Space art is a combination of science and art created in a realist, surrealist, or impressionist manner. Space artists see themselves as the heirs to the 19th-century American landscape artists who traveled westward to explore new territories. Instead of the Western frontier, these new explorers look to space. Their art is informed by science and requires extensive research to maintain accuracy. Space art depicts celestial events that are extremely remote, exposed to unimaginably intense radiation, gravity or temperature extremes. It basically depicts the next best thing to actually being there based on science and imagination

The astrophotographers are Fred Howell, Bill Kennedy, Jon Talbot, David Teske and Stephen Winkler. Edwin Faughn is the space artist.

Blood Moon

Howell is professor emeritus in the Department of Biological Sciences at the University of Southern Mississippi. He retired from the university in 2006 after a 33-year career as an aquatic ecologist.

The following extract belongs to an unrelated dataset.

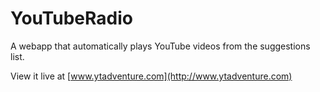 YouTubeRadio
============

A webapp that automatically plays YouTube videos from the suggestions list.

View it live at [www.ytadventure.com](http://www.ytadventure.com)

Kennedy’s career as a mechanical engineer spans more than 50 years designing solid rocket motors, satellite thermal control systems, food processing equipment, solar collectors, oil field seismic equipment, and semi-conductor processing equipment. His love of astronomy, astrophotography and telescope making began in his teens.

Talbot is an amateur astronomer from Ocean Springs. He recently retired from 34 years as a hurricane hunter and chief meteorologist at the 53 Weather Reconnaissance Squadron, Keesler AFB, in Biloxi.

Teske is a recently retired science teacher. He has been teaching science all of his adult life in planetariums, nature centers, classrooms and at the Rainwater Observatory & Planetarium in French Camp. Teske has been involved with Rainwater Observatory since 1990.

Winkler will soon be retiring as a system technician at North Mississippi Health Services. He enjoys traveling to dark sites to view the night sky. Winkler looks forward to putting his astronomy equipment to use.

Sunset

Faughn is an artist and lecturer specializing in space sciences. He has presented hundreds of programs to diverse audiences and his original space art has been featured in and on the covers of numerous international space science magazines, books, exhibitions, websites and planetarium productions such as Scientific American, NASA’s main KEPLER site and the World Premeire of Titanic: The Exhibition. He is currently the director of Rainwater Observatory in French Camp, Mississippi which is one of the largest public observatories in the southeastern United States and formerly served nearly 20 years as the art director for the Sharpe Planetarium of the Pink Palace Family of Museums in Memphis, Tennessee.